Cumulative frequency

In a nutshell

Cumulative frequency graphs show frequency added up as you go along the classes. This means that the frequency for the last class represents the total frequency.

Drawing a cumulative frequency graph

procedure

1.	Add a cumulative frequency column to the frequency table.
2.	Calculate cumulative frequency by adding frequencies up to and including current row.
3.	Plot the points at the end of each class.
4.	Connect the points using a smooth curve or a straight line.

Example 1

This frequency table shows the height of Mike's classmates. Draw a cumulative frequency graph.

Add a cumulative frequency column and calculate each value.

Height (cm)	Frequency	Cumulative frequency
$140< h \le 145$	$2$	$2$
$145< h \le 150$	$3$	$2+3=5$
$150< h \le155$	$13$	$5+13=18$
$155< h \le 160$	$21$	$18+21=39$
$160 < h \le 165$	$5$	$39+5=44$

Plot points at the end of each class (at $145cm, 150cm, 155cm, 160cm$ and $165cm$ ) and connect using a smooth line.

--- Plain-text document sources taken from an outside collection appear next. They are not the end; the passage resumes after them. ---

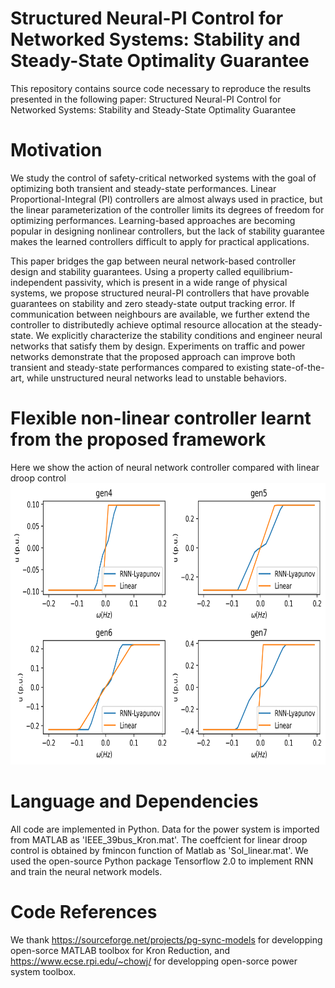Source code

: # Structured Neural-PI Control for Networked Systems: Stability and Steady-State Optimality Guarantee
This repository contains source code necessary to reproduce the results presented in the following paper:
Structured Neural-PI Control for Networked Systems: Stability and Steady-State Optimality Guarantee 




# Motivation
We study the control of safety-critical networked systems with the goal of optimizing both transient and steady-state performances. Linear Proportional-Integral (PI)  controllers are almost always used in practice, but the linear parameterization of the controller limits its degrees of freedom for optimizing performances. Learning-based approaches are becoming popular in designing nonlinear controllers, but the lack of stability guarantee makes the learned controllers difficult to apply for practical applications. 

This paper bridges the gap between neural network-based controller design and stability guarantees. Using a property called equilibrium-independent passivity, which is present in a wide range of physical systems, we propose structured neural-PI controllers that have provable guarantees on stability and zero steady-state output tracking error. If communication between neighbours are available, we further extend the controller to distributedly achieve optimal resource allocation at the steady-state. We explicitly characterize the stability conditions and engineer neural networks that satisfy them by design. Experiments on traffic and power networks demonstrate that the proposed approach can improve both transient and steady-state performances compared to existing state-of-the-art, while unstructured neural networks lead to unstable behaviors. 


# Flexible non-linear controller learnt from the proposed framework
Here we show the action of neural network controller compared with linear droop control
<img src="/Action_Mono.png" height="450px" width="700px" >

# Language and Dependencies
All code are implemented in Python. Data for the power system is imported from MATLAB as 'IEEE_39bus_Kron.mat'. The coeffcient for linear droop control is obtained by fmincon function of Matlab as 'Sol_linear.mat'. We used the open-source Python package Tensorflow 2.0 to implement RNN and train the neural network models.


# Code References
We thank https://sourceforge.net/projects/pg-sync-models for developping open-sorce MATLAB toolbox for Kron Reduction, and https://www.ecse.rpi.edu/~chowj/ for developping  open-sorce power system toolbox.
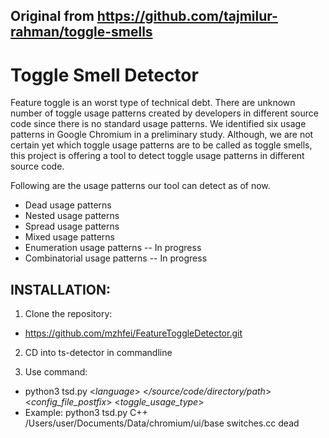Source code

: ## Original from https://github.com/tajmilur-rahman/toggle-smells

# Toggle Smell Detector

Feature toggle is an worst type of technical debt. There are unknown number of toggle usage patterns created by developers in different source code since there is no standard usage patterns. 
We identified six usage patterns in Google Chromium in a preliminary study. Although, we are not certain yet which toggle usage patterns are to be called as toggle smells, this project is offering a tool to detect toggle usage patterns in different source code. 

Following are the usage patterns our tool can detect as of now.
* Dead usage patterns
* Nested usage patterns
* Spread usage patterns
* Mixed usage patterns 
* Enumeration usage patterns -- In progress
* Combinatorial usage patterns -- In progress

## INSTALLATION:
1. Clone the repository:
* https://github.com/mzhfei/FeatureToggleDetector.git

2. CD into ts-detector in commandline

3. Use command:
* python3 tsd.py <_language_> <_/source/code/directory/path_> <_config_file_postfix_> <_toggle_usage_type_>
* Example: python3 tsd.py C++ /Users/user/Documents/Data/chromium/ui/base switches.cc dead
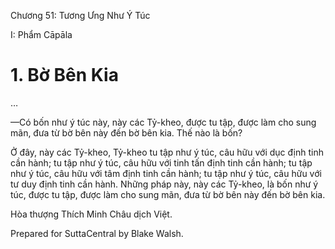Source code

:  

Chương 51: Tương Ưng Như Ý Túc

I: Phẩm Cāpāla

# 1\. Bờ Bên Kia

…

—Có bốn như ý túc này, này các Tỷ-kheo, được tu tập, được làm cho sung mãn, đưa từ bờ bên này đến bờ bên kia. Thế nào là bốn?

Ở đây, này các Tỷ-kheo, Tỷ-kheo tu tập như ý túc, câu hữu với dục định tinh cần hành; tu tập như ý túc, câu hữu với tinh tấn định tinh cần hành; tu tập như ý túc, câu hữu với tâm định tinh cần hành; tu tập như ý túc, câu hữu với tư duy định tinh cần hành. Những pháp này, này các Tỷ-kheo, là bốn như ý túc, được tu tập, được làm cho sung mãn, đưa từ bờ bên này đến bờ bên kia.

Hòa thượng Thích Minh Châu dịch Việt.

Prepared for SuttaCentral by Blake Walsh.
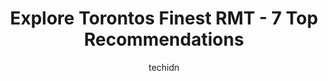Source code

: ---
layout: ampstory
image: https://i0.wp.com/www.auto.or.id/wp-content/uploads/2023/06/chanda-rmt-and-spa-0-toronto-1686321933.png?resize=640,853
author: techidn
featured: false
description: Toronto, Ontario, Canada is a haven for RMT enthusiasts, boasting an impressive array of 7 top-notch establishments. Whether youre a seasoned connoisseur or simply curious to explore the be
title: Explore Torontos Finest RMT - 7 Top Recommendations
cover:
   title: Explore Torontos Finest RMT - 7 Top Recommendations
   subtitle: AUTO.OR.ID
   background: https://www.auto.or.id/wp-content/uploads/2023/06/chanda-rmt-and-spa-0-toronto-1686321933.png

pages: 
 - layout: thirds
   top: <h1>#1 Toronto Registered Massage Therapist; Registered Acupuncture;Osteopathy; Directly billing, - Osteo Tuina</h1>
   bottom: "<p>I havent been to this place for 2+ years. I went there for a visit since I have credits left. A while lady Ella helped me. She is super nice. During the one hour, she </p>"
   background: https://www.auto.or.id/wp-content/uploads/2023/06/chanda-rmt-and-spa-1-toronto-1686321935.jpeg
   backgroundblur: true
 - layout: thirds
   top: <h1>#2 Aches Away Toronto Massage Therapy</h1>
   bottom: "<p>2 Carlton St. #707, Toronto, ON M5B 1J3, Canada</p>"
   background: https://www.auto.or.id/wp-content/uploads/2023/06/chanda-rmt-and-spa-2-toronto-1686321936.png
   cta:
      link: https://www.auto.or.id/explore-torontos-finest-rmt-7-top-recommendations/
      text: Explore Torontos Finest RMT - 7 Top Recommendations
 - layout: thirds
   top: <h1>#3 MyoCare Registered Massage Therapy</h1>
   bottom: "<p>1073 Bathurst St, Toronto, ON M5R 3G8, Canada</p>"
   background: https://images.unsplash.com/photo-1554708893-e11aa45b9bbf?ixlib=rb-4.0.3&ixid=MnwxMjA3fDB8MHxwaG90by1wYWdlfHx8fGVufDB8fHx8&auto=format&fit=crop&w=640&h=853&q=80
   cta:
      link: https://www.auto.or.id/explore-torontos-finest-rmt-7-top-recommendations/
      text: Explore Torontos Finest RMT - 7 Top Recommendations
 - layout: thirds
   top: <h1>#4 Excelsior Integrative Massage Therapy and Wellness</h1>
   bottom: "<p>2409 Yonge St Unit 304, Toronto, ON M4P 2E7, Canada</p>"
   background: https://images.unsplash.com/photo-1568616388993-4e1a60b29532?ixlib=rb-4.0.3&ixid=MnwxMjA3fDB8MHxwaG90by1wYWdlfHx8fGVufDB8fHx8&auto=format&fit=crop&w=640&h=853&q=80
   cta:
      link: https://www.auto.or.id/explore-torontos-finest-rmt-7-top-recommendations/
      text: Explore Torontos Finest RMT - 7 Top Recommendations
 - layout: thirds
   top: <h1>#5 Nicki Iskander, RMT</h1>
   bottom: "<p>209 Dunn Ave, Toronto, ON M6K 2S1, Canada</p>"
   background: https://images.unsplash.com/photo-1632338940262-084177a4dd21?ixlib=rb-4.0.3&ixid=MnwxMjA3fDB8MHxwaG90by1wYWdlfHx8fGVufDB8fHx8&auto=format&fit=crop&w=640&h=853&q=80
   cta:
      link: https://www.auto.or.id/explore-torontos-finest-rmt-7-top-recommendations/
      text: Explore Torontos Finest RMT - 7 Top Recommendations
 - layout: thirds
   top: <h1>#6 Bodyology Wellness</h1>
   bottom: "<p>9 St Nicholas St Unit 100, Toronto, ON M4Y 1W5, Canada</p>"
   background: https://images.unsplash.com/photo-1586158775613-8c3ee053acbe?ixlib=rb-4.0.3&ixid=MnwxMjA3fDB8MHxwaG90by1wYWdlfHx8fGVufDB8fHx8&auto=format&fit=crop&w=640&h=853&q=80
   cta:
      link: https://www.auto.or.id/explore-torontos-finest-rmt-7-top-recommendations/
      text: Explore Torontos Finest RMT - 7 Top Recommendations
 - layout: thirds
   top: <h1>#7 A Hand In Knead Massage And Wellness Inc.</h1>
   bottom: "<p>175 Fort York Blvd, Toronto, ON M5V 0C7, Canada</p>"
   background: https://images.unsplash.com/photo-1596209716749-aee52a95737c?ixlib=rb-4.0.3&ixid=MnwxMjA3fDB8MHxwaG90by1wYWdlfHx8fGVufDB8fHx8&auto=format&fit=crop&w=640&h=853&q=80
   cta:
      link: https://www.auto.or.id/explore-torontos-finest-rmt-7-top-recommendations/
      text: Explore Torontos Finest RMT - 7 Top Recommendations
 - layout: thirds
   middle: Continue reading...
   background: https://images.unsplash.com/photo-1571224237891-bfb45fcf0920?ixlib=rb-4.0.3&ixid=MnwxMjA3fDB8MHxwaG90by1wYWdlfHx8fGVufDB8fHx8&auto=format&fit=crop&w=640&h=853&q=80
   cta:
      link: https://www.auto.or.id/explore-torontos-finest-rmt-7-top-recommendations/
      text: Explore Torontos Finest RMT - 7 Top Recommendations

---
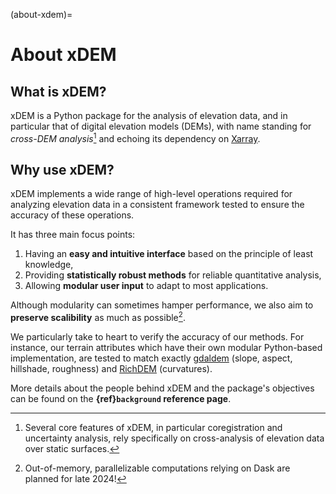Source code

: (about-xdem)=

# About xDEM

## What is xDEM?

xDEM is a Python package for the analysis of elevation data, and in particular that of digital elevation models (DEMs), 
with name standing for _cross-DEM analysis_[^sn1] and echoing its dependency on [Xarray](https://docs.xarray.dev/en/stable/). 

[^sn1]: Several core features of xDEM, in particular coregistration and uncertainty analysis, rely specifically on cross-analysis of elevation data over static surfaces.

## Why use xDEM?

xDEM implements a wide range of high-level operations required for analyzing elevation data in a consistent framework 
tested to ensure the accuracy of these operations.

It has three main focus points:

1. Having an **easy and intuitive interface** based on the principle of least knowledge,
2. Providing **statistically robust methods** for reliable quantitative analysis,
3. Allowing **modular user input** to adapt to most applications.

Although modularity can sometimes hamper performance, we also aim to **preserve scalibility** as much as possible[^sn2].

[^sn2]: Out-of-memory, parallelizable computations relying on Dask are planned for late 2024!

We particularly take to heart to verify the accuracy of our methods. For instance, our terrain attributes 
which have their own modular Python-based implementation, are tested to match exactly 
[gdaldem](https://gdal.org/programs/gdaldem.html) (slope, aspect, hillshade, roughness) and 
[RichDEM](https://richdem.readthedocs.io/en/latest/) (curvatures).

More details about the people behind xDEM and the package's objectives can be found on the **{ref}`background` reference 
page**.
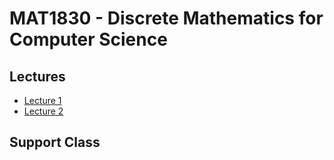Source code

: # MAT1830 - Discrete Mathematics for Computer Science

## Lectures

- [Lecture 1](/lectures/lecture-01.md)
- [Lecture 2](/lectures/lecture-02.md)

## Support Class


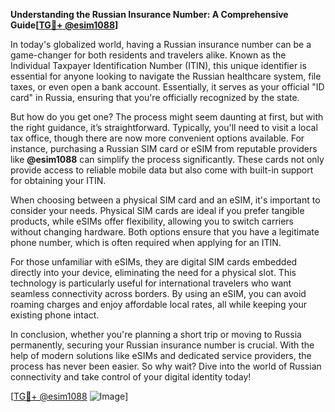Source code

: **Understanding the Russian Insurance Number: A Comprehensive Guide[[TG💪+ @esim1088](https://t.me/s/esim1088)]**

In today's globalized world, having a Russian insurance number can be a game-changer for both residents and travelers alike. Known as the Individual Taxpayer Identification Number (ITIN), this unique identifier is essential for anyone looking to navigate the Russian healthcare system, file taxes, or even open a bank account. Essentially, it serves as your official "ID card" in Russia, ensuring that you're officially recognized by the state.

But how do you get one? The process might seem daunting at first, but with the right guidance, it’s straightforward. Typically, you'll need to visit a local tax office, though there are now more convenient options available. For instance, purchasing a Russian SIM card or eSIM from reputable providers like **@esim1088** can simplify the process significantly. These cards not only provide access to reliable mobile data but also come with built-in support for obtaining your ITIN. 

When choosing between a physical SIM card and an eSIM, it's important to consider your needs. Physical SIM cards are ideal if you prefer tangible products, while eSIMs offer flexibility, allowing you to switch carriers without changing hardware. Both options ensure that you have a legitimate phone number, which is often required when applying for an ITIN. 

For those unfamiliar with eSIMs, they are digital SIM cards embedded directly into your device, eliminating the need for a physical slot. This technology is particularly useful for international travelers who want seamless connectivity across borders. By using an eSIM, you can avoid roaming charges and enjoy affordable local rates, all while keeping your existing phone intact.

In conclusion, whether you're planning a short trip or moving to Russia permanently, securing your Russian insurance number is crucial. With the help of modern solutions like eSIMs and dedicated service providers, the process has never been easier. So why wait? Dive into the world of Russian connectivity and take control of your digital identity today! 

[[TG💪+ @esim1088](https://t.me/s/esim1088) ![Image](https://i.postimg.cc/Y0z9fWf4/image.png)]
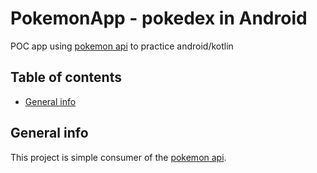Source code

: # PokemonApp - pokedex in Android
POC app using [pokemon api](https://pokeapi.co/docs/v2) to practice android/kotlin
## Table of contents
* [General info](#general-info)
<!--* [Technologies](#technologies)
* [Setup](#setup)-->

## General info
This project is simple consumer of the [pokemon api](https://pokeapi.co/docs/v2).

<!--## Technologies
Project is created with:
* Lorem version: 12.3
* Ipsum version: 2.33
* Ament library version: 999

## Setup
To run this project, install it locally using npm:
-->
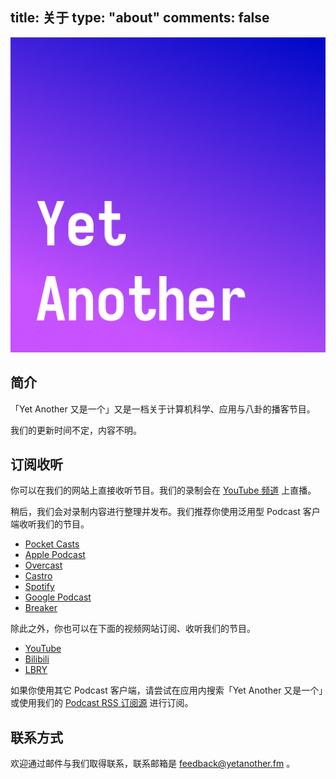 title: 关于
type: "about"
comments: false
---

![Artwork](/static/artwork-transparent.png)

## 简介

「Yet Another 又是一个」又是一档关于计算机科学、应用与八卦的播客节目。

我们的更新时间不定，内容不明。

## 订阅收听

你可以在我们的网站上直接收听节目。我们的录制会在 [YouTube 频道](https://www.youtube.com/channel/UCsMZ8sYn71HrXZGMpyyECQQ) 上直播。

稍后，我们会对录制内容进行整理并发布。我们推荐你使用泛用型 Podcast 客户端收听我们的节目。

- [Pocket Casts](https://pca.st/uj7qjzqd)
- [Apple Podcast](https://podcasts.apple.com/jp/podcast/yet-another-%E5%8F%88%E6%98%AF%E4%B8%80%E4%B8%AA/id1521122825)
- [Overcast](https://overcast.fm/itunes1521122825/yet-another)
- [Castro](https://castro.fm/podcast/880a8af4-db86-43e1-ae43-2120bbc65863)
- [Spotify](https://open.spotify.com/show/380mYSLQYu6cYU7sxEL53q)
- [Google Podcast](https://podcasts.google.com/feed/aHR0cHM6Ly95ZXRhbm90aGVyLmZtL3BvZGNhc3QueG1s)
- [Breaker](https://www.breaker.audio/yet-another-you-shi-ge)

除此之外，你也可以在下面的视频网站订阅、收听我们的节目。

- [YouTube](https://www.youtube.com/channel/UCsMZ8sYn71HrXZGMpyyECQQ/)
- [Bilibili](https://space.bilibili.com/755076)
- [LBRY](https://odysee.com/$/invite/@coderemixer:4)

如果你使用其它 Podcast 客户端，请尝试在应用内搜索「Yet Another 又是一个」或使用我们的 [Podcast RSS 订阅源](/podcast.xml) 进行订阅。

## 联系方式

欢迎通过邮件与我们取得联系，联系邮箱是 [feedback@yetanother.fm](mailto:feedback@yetanother.fm) 。

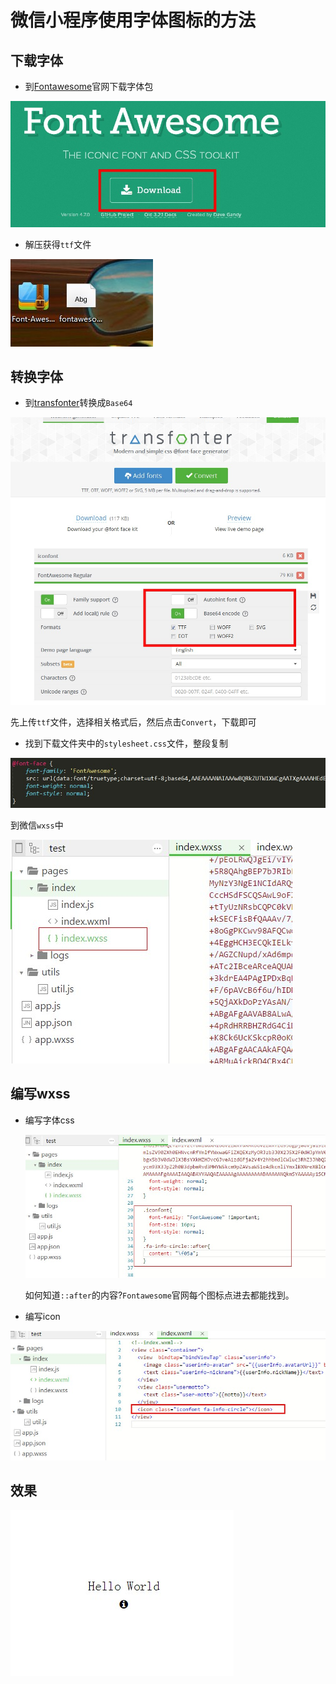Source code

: # 微信小程序使用字体图标的方法

## 下载字体

* 到[Fontawesome](http://fontawesome.io/)官网下载字体包

![](1.jpeg)

* 解压获得`ttf`文件

![](2.jpeg)

## 转换字体

* 到[transfonter](https://transfonter.org/)转换成`Base64`

![](3.jpeg)

先上传`ttf`文件，选择相关格式后，然后点击`Convert`，下载即可

* 找到下载文件夹中的`stylesheet.css`文件，整段复制

![](4.jpeg)

到微信`wxss`中

![](5.jpeg)

## 编写wxss

* 编写字体css

  ![](6.jpeg)

  如何知道`::after`的内容?`Fontawesome`官网每个图标点进去都能找到。

* 编写icon

![](7.jpeg)

## 效果

![](8.jpeg)


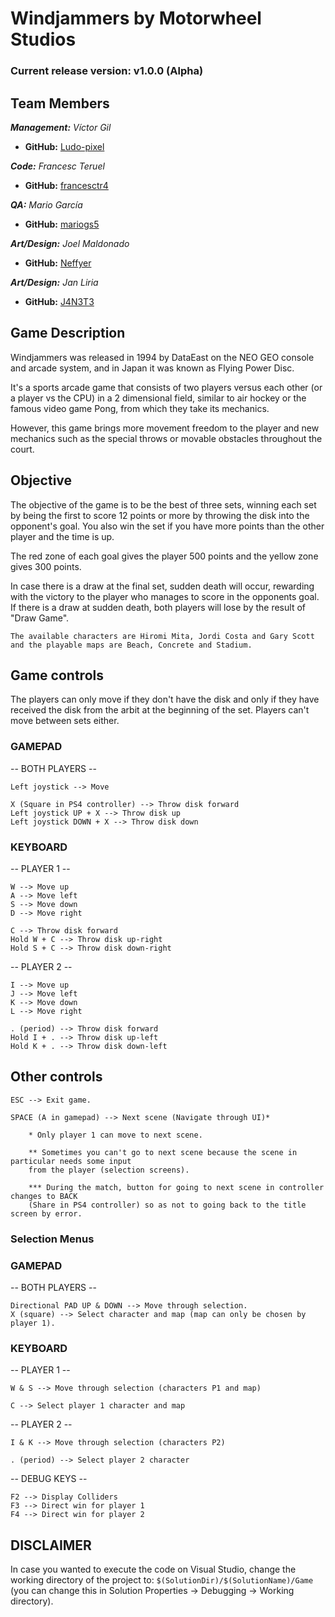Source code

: # Windjammers by Motorwheel Studios

### Current release version: v1.0.0 (Alpha)

## Team Members

_**Management:** Víctor Gil_
* **GitHub:** [Ludo-pixel](https://github.com/Ludo-pixel)

_**Code:** Francesc Teruel_
* **GitHub:** [francesctr4](https://github.com/francesctr4)

_**QA:** Mario García_
* **GitHub:** [mariogs5](https://github.com/mariogs5)

_**Art/Design:** Joel Maldonado_
* **GitHub:** [Neffyer](https://github.com/Neffyer)

_**Art/Design:** Jan Liria_
* **GitHub:** [J4N3T3](https://github.com/J4N3T3)

## Game Description

Windjammers was released in 1994 by DataEast on the NEO GEO console 
and arcade system, and in Japan it was known as Flying Power Disc.

It's a sports arcade game that consists of two players versus 
each other (or a player vs the CPU) in a 2 dimensional field, 
similar to air hockey or the famous video game Pong, from which 
they take its mechanics. 

However, this game brings more movement freedom to the player 
and new mechanics such as the special throws or movable obstacles 
throughout the court.

## Objective

The objective of the game is to be the best of three sets, winning each set by being the first to score 12 points 
or more by throwing the disk into the opponent's goal. You also win the set if you have more points than the other 
player and the time is up.

The red zone of each goal gives the player 500 points and the yellow
zone gives 300 points.

In case there is a draw at the final set, sudden death will occur, rewarding with the victory to the player
who manages to score in the opponents goal. If there is a draw at sudden death, both players will lose by the
result of "Draw Game".

	The available characters are Hiromi Mita, Jordi Costa and Gary Scott 
	and the playable maps are Beach, Concrete and Stadium.

## Game controls

The players can only move if they don't have the disk and only if they have received the disk from the arbit
at the beginning of the set. Players can't move between sets either.

### GAMEPAD ###

-- BOTH PLAYERS --

	Left joystick --> Move

	X (Square in PS4 controller) --> Throw disk forward
	Left joystick UP + X --> Throw disk up
	Left joystick DOWN + X --> Throw disk down

### KEYBOARD ###

-- PLAYER 1 --

	W --> Move up
	A --> Move left
	S --> Move down
	D --> Move right

	C --> Throw disk forward
	Hold W + C --> Throw disk up-right
	Hold S + C --> Throw disk down-right

-- PLAYER 2 --

	I --> Move up
	J --> Move left
	K --> Move down
	L --> Move right

	. (period) --> Throw disk forward
	Hold I + . --> Throw disk up-left
	Hold K + . --> Throw disk down-left

## Other controls

	ESC --> Exit game.

	SPACE (A in gamepad) --> Next scene (Navigate through UI)*

	 	* Only player 1 can move to next scene.

	 	** Sometimes you can't go to next scene because the scene in particular needs some input
		from the player (selection screens).

	 	*** During the match, button for going to next scene in controller changes to BACK 
		(Share in PS4 controller) so as not to going back to the title screen by error.

### Selection Menus

### GAMEPAD ###

-- BOTH PLAYERS --

	Directional PAD UP & DOWN --> Move through selection.
	X (square) --> Select character and map (map can only be chosen by player 1).

### KEYBOARD ###

-- PLAYER 1 --

	W & S --> Move through selection (characters P1 and map)

	C --> Select player 1 character and map

-- PLAYER 2 --

	I & K --> Move through selection (characters P2)

	. (period) --> Select player 2 character

-- DEBUG KEYS --

	F2 --> Display Colliders
	F3 --> Direct win for player 1
	F4 --> Direct win for player 2

## DISCLAIMER

In case you wanted to execute the code on Visual Studio, change the working directory of the project to: ``$(SolutionDir)/$(SolutionName)/Game`` 
(you can change this in Solution Properties -> Debugging -> Working directory).

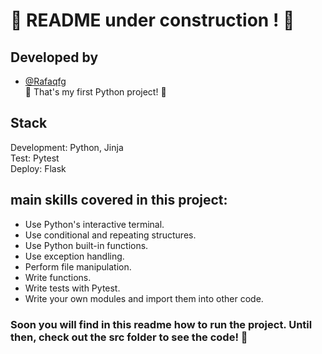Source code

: # :construction: README under construction ! :construction:

## Developed by
- [@Rafaqfg](https://www.linkedin.com/in/rafaelqfg/)<br>
:partying_face: That's my first Python project! :tada:

## Stack
Development: Python, Jinja <br>
Test: Pytest <br>
Deploy: Flask

## main skills covered in this project:
- Use Python's interactive terminal. <br>
- Use conditional and repeating structures. <br>
- Use Python built-in functions. <br>
- Use exception handling. <br>
- Perform file manipulation. <br>
- Write functions. <br>
- Write tests with Pytest. <br>
- Write your own modules and import them into other code. <br>


### Soon you will find in this readme how to run the project. Until then, check out the src folder to see the code! :monocle_face:
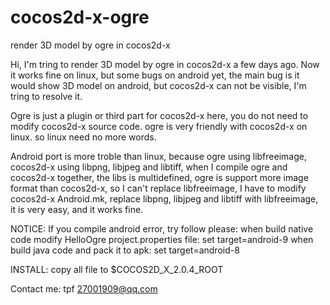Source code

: cocos2d-x-ogre
==============

render 3D model by ogre in cocos2d-x

  Hi, I'm tring to render 3D model by ogre in cocos2d-x a 
few days ago. Now it works fine on linux, but some bugs 
on android yet, the main bug is it would show 3D model 
on android, but cocos2d-x can not be visible, I'm tring 
to resolve it.

  Ogre is just a plugin or third part for cocos2d-x here,
you do not need to modify cocos2d-x source code. ogre is 
very friendly with cocos2d-x on linux. so linux need no 
more words.

  Android port is more troble than linux, because ogre
using libfreeimage, cocos2d-x using libpng, libjpeg and
libtiff, when I compile ogre and cocos2d-x together, the
libs is multidefined, ogre is support more image format
than cocos2d-x, so I can't replace libfreeimage, I have to 
modify cocos2d-x Android.mk, replace libpng, libjpeg
and libtiff with libfreeimage, it is very easy, and it works
fine.

NOTICE:
  If you compile android error, try follow please:
  when build native code modify HelloOgre project.properties file:
  set target=android-9
  when build java code and pack it to apk:
  set target=android-8

INSTALL:
  copy all file to $COCOS2D_X_2.0.4_ROOT

Contact me:
  tpf 27001909@qq.com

Maths; Statistics; KS4 Year 10; Cumulative frequency - Higher

Interpreting cumulative frequency graphs

From cumulative frequency graphs you can read off the lower quartile, median and the upper quartile. Simply work out the position of each and read across to meet the line and down to find out the value.

Example 2

In the example above the LQ, median and UQ are at positions $11,22$ and $33$ respectively.

Reading across to the line and down gives that the lower quartile is $\underline{152.5cm}$ , the median $\underline{155.5cm}$ and the upper quartile $\underline{158cm}$ .